Exercise
Each record, word for word and stripped of pictures, is what the answer should contain.

Dataset entries:
□ □ □ □ □
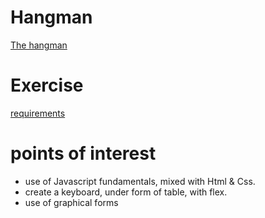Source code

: # Hangman

[The hangman](https://pierreweets.github.io/Hangman/)
 
# Exercise
[requirements](https://github.com/becodeorg/CRL-Woods-3.21/tree/master/LearningPath/02.The-Hill/11.Javascript/03.JS-Challenges/hangman)

# points of interest
* use of Javascript fundamentals, mixed with Html & Css.
* create a keyboard, under form of table, with flex.
* use of graphical forms
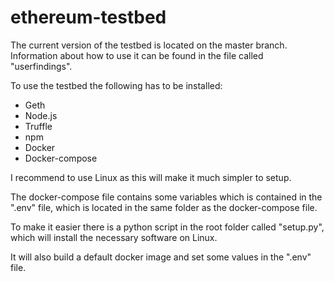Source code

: # ethereum-testbed

The current version of the testbed is located on the master branch.
Information about how to use it can be found in the file called "userfindings".

To use the testbed the following has to be installed:
  * Geth
  * Node.js
  * Truffle
  * npm
  * Docker
  * Docker-compose
  
I recommend to use Linux as this will make it much simpler to setup.

The docker-compose file contains some variables which is contained in the ".env" file, which is located in the same folder as the docker-compose file.

To make it easier there is a python script in the root folder called "setup.py", which will install the necessary software on Linux.

It will also build a default docker image and set some values in the ".env" file.
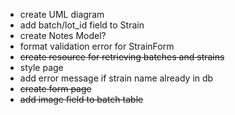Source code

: - create UML diagram
- add batch/lot_id field to Strain
- create Notes Model?
- format validation error for StrainForm
- ~~create resource for retrieving batches and strains~~
- style page
- add error message if strain name already in db
- ~~create form page~~
- ~~add image field to batch table~~
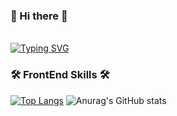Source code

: <h3>👋 Hi there 👋</h3>
<br>
<a href="https://git.io/typing-svg"><img src="https://readme-typing-svg.demolab.com?font=Fira+Code&weight=700&duration=3000&pause=1000&color=582492&width=600&lines=%EC%95%88%EB%85%95%ED%95%98%EC%84%B8%EC%9A%94!+2%EB%85%84%EC%B0%A8+%ED%94%84%EB%A1%A0%ED%8A%B8%EC%97%94%EB%93%9C+%EA%B0%9C%EB%B0%9C%EC%9E%90+%EA%B9%80%EB%AA%85%EC%8B%9D%EC%9E%85%EB%8B%88%EB%8B%A4!;%ED%94%84%EB%A1%9C%EA%B7%B8%EB%9E%98%EB%B0%8D%EC%9D%B4%EB%9D%BC%EB%8A%94+%EA%B2%8C%EC%9E%84%EC%9D%84+%EC%A6%90%EA%B8%B0%EB%A9%B0+%EC%97%B4%EC%8B%AC%ED%9E%88+%EB%A0%88%EB%B2%A8%EC%97%85+%ED%95%98%EA%B3%A0%EC%9E%88%EC%8A%B5%EB%8B%88%EB%8B%A4!" alt="Typing SVG" /></a>
<br>
<h3>🛠️ FrontEnd Skills 🛠️</h3>



[![Top Langs](https://github-readme-stats.vercel.app/api/top-langs/?username=M-Sik&layout=compact)](https://github.com/M-sik/github-readme-stats)
![Anurag's GitHub stats](https://github-readme-stats.vercel.app/api?username=M-Sik&show_icons=true&theme=radical)
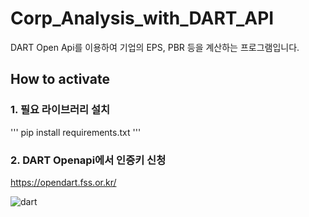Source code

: # Corp_Analysis_with_DART_API
DART Open Api를 이용하여 기업의 EPS, PBR 등을 계산하는 프로그램입니다.

## How to activate

### 1. 필요 라이브러리 설치
'''
pip install requirements.txt
'''

### 2. DART Openapi에서 인증키 신청

https://opendart.fss.or.kr/


![dart](https://user-images.githubusercontent.com/65960990/116415223-2ed02e00-a874-11eb-9966-1694e941b6da.png)
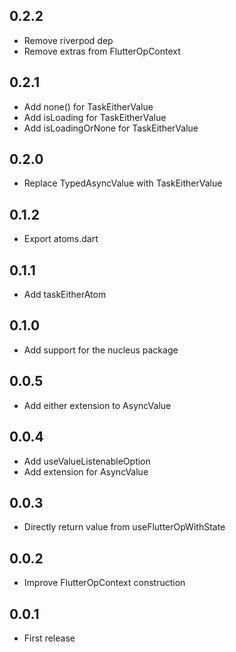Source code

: ## 0.2.2

- Remove riverpod dep
- Remove extras from FlutterOpContext

## 0.2.1

- Add none() for TaskEitherValue
- Add isLoading for TaskEitherValue
- Add isLoadingOrNone for TaskEitherValue

## 0.2.0

- Replace TypedAsyncValue with TaskEitherValue

## 0.1.2

- Export atoms.dart

## 0.1.1

- Add taskEitherAtom

## 0.1.0

- Add support for the nucleus package

## 0.0.5

- Add either extension to AsyncValue

## 0.0.4

- Add useValueListenableOption
- Add extension for AsyncValue

## 0.0.3

- Directly return value from useFlutterOpWithState

## 0.0.2

- Improve FlutterOpContext construction

## 0.0.1

- First release
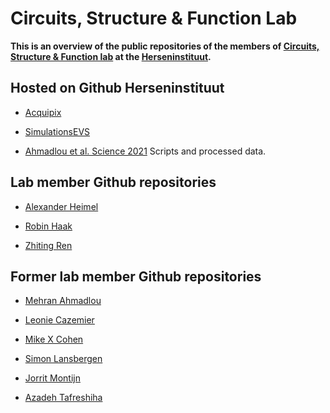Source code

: # Circuits, Structure & Function Lab

**This is an overview of the public repositories of the members of 
[Circuits, Structure & Function lab](https://nin.nl/research-groups/heimel/) at the [Herseninstituut](https://nin.nl/).**

## Hosted on Github Herseninstituut

- [Acquipix](https://github.com/Herseninstituut/acquipix)

- [SimulationsEVS](https://github.com/Herseninstituut/SimulationsEVS)

- [Ahmadlou et al. Science 2021](https://github.com/Herseninstituut/Ahmadlou_etal_Science_2021) Scripts and processed data.

## Lab member Github repositories

- [Alexander Heimel](https://github.com/heimel)

- [Robin Haak](https://github.com/robinhaak)

- [Zhiting Ren](https://github.com/ZhitingRen)

## Former lab member Github repositories

- [Mehran Ahmadlou](https://github.com/mehranahmadlou)

- [Leonie Cazemier](https://github.com/leoniecazemier)

- [Mike X Cohen](https://github.com/mikexcohen)

- [Simon Lansbergen](https://github.com/Lansbergen) 

- [Jorrit Montijn](https://github.com/jorritmontijn)

- [Azadeh Tafreshiha](https://github.com/AzadehTa)

  
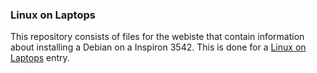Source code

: ### Linux on Laptops

This repository consists of files for the webiste that contain information about 
installing a Debian on a Inspiron 3542. This is done for a [Linux on Laptops](http://www.linux-on-laptops.com/)
entry.
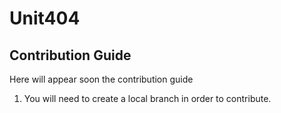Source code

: # Unit404

## Contribution Guide
Here will appear soon the contribution guide

1. You will need to create a local branch in order to contribute.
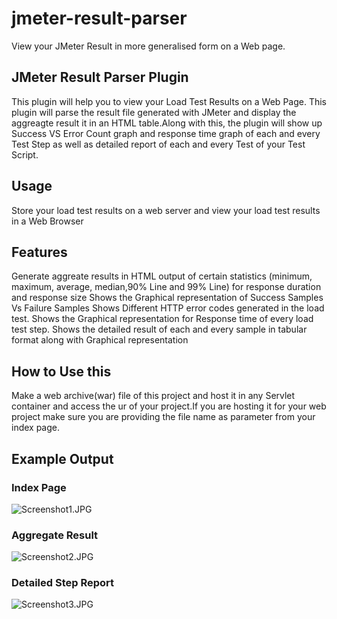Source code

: # jmeter-result-parser
View your JMeter Result in more generalised form on a Web page.

## JMeter Result Parser Plugin

This plugin will help you to view your Load Test Results on a Web Page. This plugin will parse the result file generated with JMeter
and display the aggreagte result it in an HTML table.Along with this, the plugin will show up Success VS Error Count graph and response time graph of each and every Test Step as well as detailed report of each and every Test of your Test Script.

## Usage

Store your load test results on a web server and view your load test results in a Web Browser

## Features

Generate aggreate results in HTML output of certain statistics (minimum, maximum, average, median,90% Line and 99% Line) for response duration and response size
Shows the Graphical representation of Success Samples Vs Failure Samples
Shows Different HTTP error codes generated in the load test.
Shows the Graphical representation for Response time of every load test step.
Shows the detailed result of each and every sample in tabular format along with Graphical representation 

## How to Use this

Make a web archive(war) file of this project and host it in any Servlet container and access the ur of your project.If you are hosting it for your web project make sure you are providing the file name as parameter from your index page.

## Example Output

### Index Page
![Screenshot1.JPG](https://github.com/MayankSainiTk20/jmeter-result-parser/blob/master/Screenshot1.JPG)


### Aggregate Result
![Screenshot2.JPG](https://github.com/MayankSainiTk20/jmeter-result-parser/blob/master/Screenshot2.JPG)


### Detailed Step Report
![Screenshot3.JPG](https://github.com/MayankSainiTk20/jmeter-result-parser/blob/master/Screenshot3.JPG)

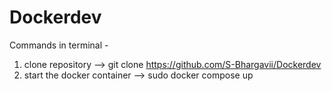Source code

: # Dockerdev
Commands in terminal -
1. clone repository --> git clone https://github.com/S-Bhargavii/Dockerdev
2. start the docker container --> sudo docker compose up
□ □ □ □ □
Task output
Source code

: # Hangman

[The hangman](https://pierreweets.github.io/Hangman/)
 
# Exercise
[requirements](https://github.com/becodeorg/CRL-Woods-3.21/tree/master/LearningPath/02.The-Hill/11.Javascript/03.JS-Challenges/hangman)

# points of interest
* use of Javascript fundamentals, mixed with Html & Css.
* create a keyboard, under form of table, with flex.
* use of graphical forms
Source code

: # ethereum-testbed

The current version of the testbed is located on the master branch.
Information about how to use it can be found in the file called "userfindings".

To use the testbed the following has to be installed:
  * Geth
  * Node.js
  * Truffle
  * npm
  * Docker
  * Docker-compose
  
I recommend to use Linux as this will make it much simpler to setup.

The docker-compose file contains some variables which is contained in the ".env" file, which is located in the same folder as the docker-compose file.

To make it easier there is a python script in the root folder called "setup.py", which will install the necessary software on Linux.

It will also build a default docker image and set some values in the ".env" file.
Source code

: - create UML diagram
- add batch/lot_id field to Strain
- create Notes Model?
- format validation error for StrainForm
- ~~create resource for retrieving batches and strains~~
- style page
- add error message if strain name already in db
- ~~create form page~~
- ~~add image field to batch table~~
Source code

: <h3>👋 Hi there 👋</h3>
<br>
<a href="https://git.io/typing-svg"><img src="https://readme-typing-svg.demolab.com?font=Fira+Code&weight=700&duration=3000&pause=1000&color=582492&width=600&lines=%EC%95%88%EB%85%95%ED%95%98%EC%84%B8%EC%9A%94!+2%EB%85%84%EC%B0%A8+%ED%94%84%EB%A1%A0%ED%8A%B8%EC%97%94%EB%93%9C+%EA%B0%9C%EB%B0%9C%EC%9E%90+%EA%B9%80%EB%AA%85%EC%8B%9D%EC%9E%85%EB%8B%88%EB%8B%A4!;%ED%94%84%EB%A1%9C%EA%B7%B8%EB%9E%98%EB%B0%8D%EC%9D%B4%EB%9D%BC%EB%8A%94+%EA%B2%8C%EC%9E%84%EC%9D%84+%EC%A6%90%EA%B8%B0%EB%A9%B0+%EC%97%B4%EC%8B%AC%ED%9E%88+%EB%A0%88%EB%B2%A8%EC%97%85+%ED%95%98%EA%B3%A0%EC%9E%88%EC%8A%B5%EB%8B%88%EB%8B%A4!" alt="Typing SVG" /></a>
<br>
<h3>🛠️ FrontEnd Skills 🛠️</h3>



[![Top Langs](https://github-readme-stats.vercel.app/api/top-langs/?username=M-Sik&layout=compact)](https://github.com/M-sik/github-readme-stats)
![Anurag's GitHub stats](https://github-readme-stats.vercel.app/api?username=M-Sik&show_icons=true&theme=radical)
Source code

: # Corp_Analysis_with_DART_API
DART Open Api를 이용하여 기업의 EPS, PBR 등을 계산하는 프로그램입니다.

## How to activate

### 1. 필요 라이브러리 설치
'''
pip install requirements.txt
'''

### 2. DART Openapi에서 인증키 신청

https://opendart.fss.or.kr/


![dart](https://user-images.githubusercontent.com/65960990/116415223-2ed02e00-a874-11eb-9966-1694e941b6da.png)
Source code

: ## 0.2.2

- Remove riverpod dep
- Remove extras from FlutterOpContext

## 0.2.1

- Add none() for TaskEitherValue
- Add isLoading for TaskEitherValue
- Add isLoadingOrNone for TaskEitherValue

## 0.2.0

- Replace TypedAsyncValue with TaskEitherValue

## 0.1.2

- Export atoms.dart

## 0.1.1

- Add taskEitherAtom

## 0.1.0

- Add support for the nucleus package

## 0.0.5

- Add either extension to AsyncValue

## 0.0.4

- Add useValueListenableOption
- Add extension for AsyncValue

## 0.0.3

- Directly return value from useFlutterOpWithState

## 0.0.2

- Improve FlutterOpContext construction

## 0.0.1

- First release
Source code

: # Circuits, Structure & Function Lab

**This is an overview of the public repositories of the members of 
[Circuits, Structure & Function lab](https://nin.nl/research-groups/heimel/) at the [Herseninstituut](https://nin.nl/).**

## Hosted on Github Herseninstituut

- [Acquipix](https://github.com/Herseninstituut/acquipix)

- [SimulationsEVS](https://github.com/Herseninstituut/SimulationsEVS)

- [Ahmadlou et al. Science 2021](https://github.com/Herseninstituut/Ahmadlou_etal_Science_2021) Scripts and processed data.

## Lab member Github repositories

- [Alexander Heimel](https://github.com/heimel)

- [Robin Haak](https://github.com/robinhaak)

- [Zhiting Ren](https://github.com/ZhitingRen)

## Former lab member Github repositories

- [Mehran Ahmadlou](https://github.com/mehranahmadlou)

- [Leonie Cazemier](https://github.com/leoniecazemier)

- [Mike X Cohen](https://github.com/mikexcohen)

- [Simon Lansbergen](https://github.com/Lansbergen) 

- [Jorrit Montijn](https://github.com/jorritmontijn)

- [Azadeh Tafreshiha](https://github.com/AzadehTa)

  
Source code

: ### Linux on Laptops

This repository consists of files for the webiste that contain information about 
installing a Debian on a Inspiron 3542. This is done for a [Linux on Laptops](http://www.linux-on-laptops.com/)
entry.
Source code

: # Unit404

## Contribution Guide
Here will appear soon the contribution guide

1. You will need to create a local branch in order to contribute.
Source code

: # jmeter-result-parser
View your JMeter Result in more generalised form on a Web page.

## JMeter Result Parser Plugin

This plugin will help you to view your Load Test Results on a Web Page. This plugin will parse the result file generated with JMeter
and display the aggreagte result it in an HTML table.Along with this, the plugin will show up Success VS Error Count graph and response time graph of each and every Test Step as well as detailed report of each and every Test of your Test Script.

## Usage

Store your load test results on a web server and view your load test results in a Web Browser

## Features

Generate aggreate results in HTML output of certain statistics (minimum, maximum, average, median,90% Line and 99% Line) for response duration and response size
Shows the Graphical representation of Success Samples Vs Failure Samples
Shows Different HTTP error codes generated in the load test.
Shows the Graphical representation for Response time of every load test step.
Shows the detailed result of each and every sample in tabular format along with Graphical representation 

## How to Use this

Make a web archive(war) file of this project and host it in any Servlet container and access the ur of your project.If you are hosting it for your web project make sure you are providing the file name as parameter from your index page.

## Example Output

### Index Page
![Screenshot1.JPG](https://github.com/MayankSainiTk20/jmeter-result-parser/blob/master/Screenshot1.JPG)


### Aggregate Result
![Screenshot2.JPG](https://github.com/MayankSainiTk20/jmeter-result-parser/blob/master/Screenshot2.JPG)


### Detailed Step Report
![Screenshot3.JPG](https://github.com/MayankSainiTk20/jmeter-result-parser/blob/master/Screenshot3.JPG)

Source code

: # Dockerdev
Commands in terminal -
1. clone repository --> git clone https://github.com/S-Bhargavii/Dockerdev
2. start the docker container --> sudo docker compose up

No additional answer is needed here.